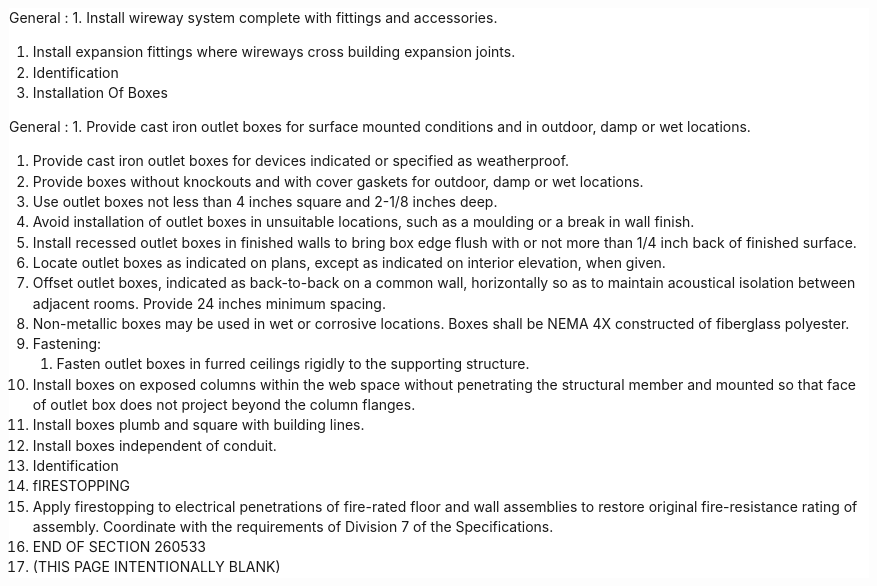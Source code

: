 
General
:
      1. Install wireway system complete with fittings and accessories.
   1. Install expansion fittings where wireways cross building expansion joints.
   1. Identification
   1. Installation Of Boxes

General
:
      1. Provide cast iron outlet boxes for surface mounted conditions and in outdoor, damp or wet locations.
   1. Provide cast iron outlet boxes for devices indicated or specified as weatherproof.
   1. Provide boxes without knockouts and with cover gaskets for outdoor, damp or wet locations.
   1. Use outlet boxes not less than 4 inches square and 2-1/8 inches deep.
   1. Avoid installation of outlet boxes in unsuitable locations, such as a moulding or a break in wall finish.
   1. Install recessed outlet boxes in finished walls to bring box edge flush with or not more than 1/4 inch back of finished surface.
   1. Locate outlet boxes as indicated on plans, except as indicated on interior elevation, when given.
   1. Offset outlet boxes, indicated as back-to-back on a common wall, horizontally so as to maintain acoustical isolation between adjacent rooms. Provide 24 inches minimum spacing.
   1. Non-metallic boxes may be used in wet or corrosive locations. Boxes shall be NEMA 4X constructed of fiberglass polyester.
   1. Fastening:
      1. Fasten outlet boxes in furred ceilings rigidly to the supporting structure.
   1. Install boxes on exposed columns within the web space without penetrating the structural member and mounted so that face of outlet box does not project beyond the column flanges.
   1. Install boxes plumb and square with building lines.
   1. Install boxes independent of conduit.
   1. Identification
   1. fIRESTOPPING
   1. Apply firestopping to electrical penetrations of fire-rated floor and wall assemblies to restore original fire-resistance rating of assembly. Coordinate with the requirements of Division 7 of the Specifications.
1. END OF SECTION 260533
1. (THIS PAGE INTENTIONALLY BLANK)

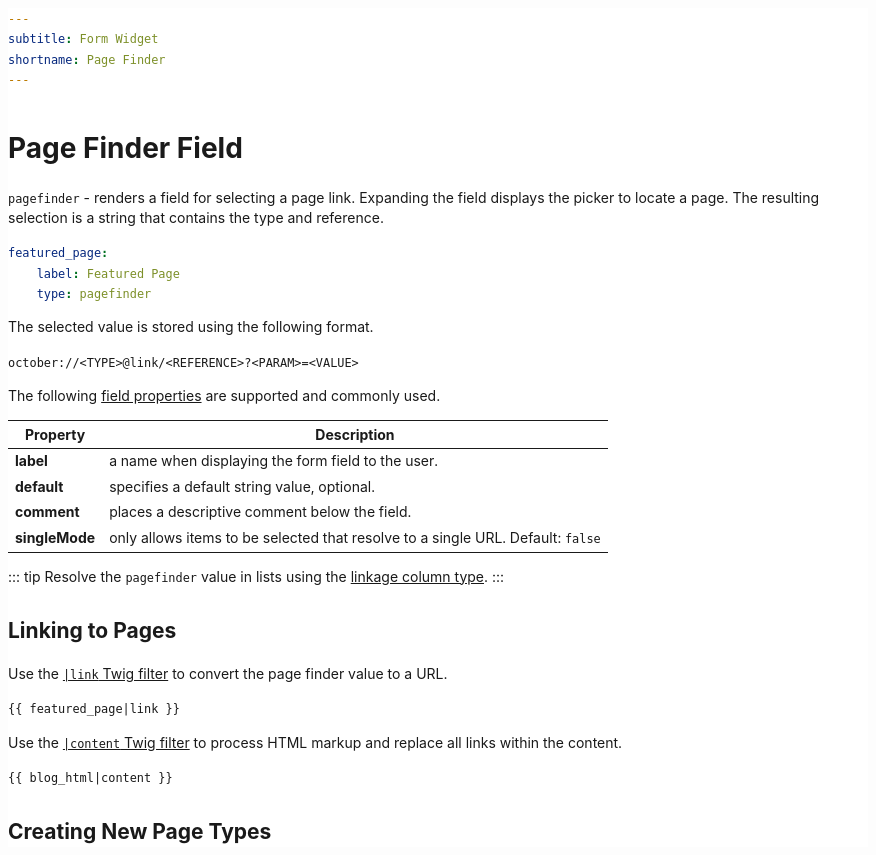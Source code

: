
 ```yaml
---
subtitle: Form Widget
shortname: Page Finder
---
```

# Page Finder Field

`pagefinder` - renders a field for selecting a page link. Expanding the field displays the picker to locate a page. The resulting selection is a string that contains the type and reference.

```yaml
featured_page:
    label: Featured Page
    type: pagefinder
```

The selected value is stored using the following format.

```
october://<TYPE>@link/<REFERENCE>?<PARAM>=<VALUE>
```

The following [field properties](../form-fields.md) are supported and commonly used.

Property | Description
------------- | -------------
**label** | a name when displaying the form field to the user.
**default** | specifies a default string value, optional.
**comment** | places a descriptive comment below the field.
**singleMode** | only allows items to be selected that resolve to a single URL. Default: `false`

::: tip
Resolve the `pagefinder` value in lists using the [linkage column type](../lists/column-linkage.md).
:::

## Linking to Pages

Use the [`|link` Twig filter](../../markup/filter/link.md) to convert the page finder value to a URL.

```twig
{{ featured_page|link }}
```

Use the [`|content` Twig filter](../../markup/tag/content.md) to process HTML markup and replace all links within the content.

```twig
{{ blog_html|content }}
```

## Creating New Page Types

### WHAT TO DO
Each line above that contains "when" must be copied out.

### TASK OUTPUT
   1. Locate outlet boxes as indicated on plans, except as indicated on interior elevation, when given.
**label** | a name when displaying the form field to the user.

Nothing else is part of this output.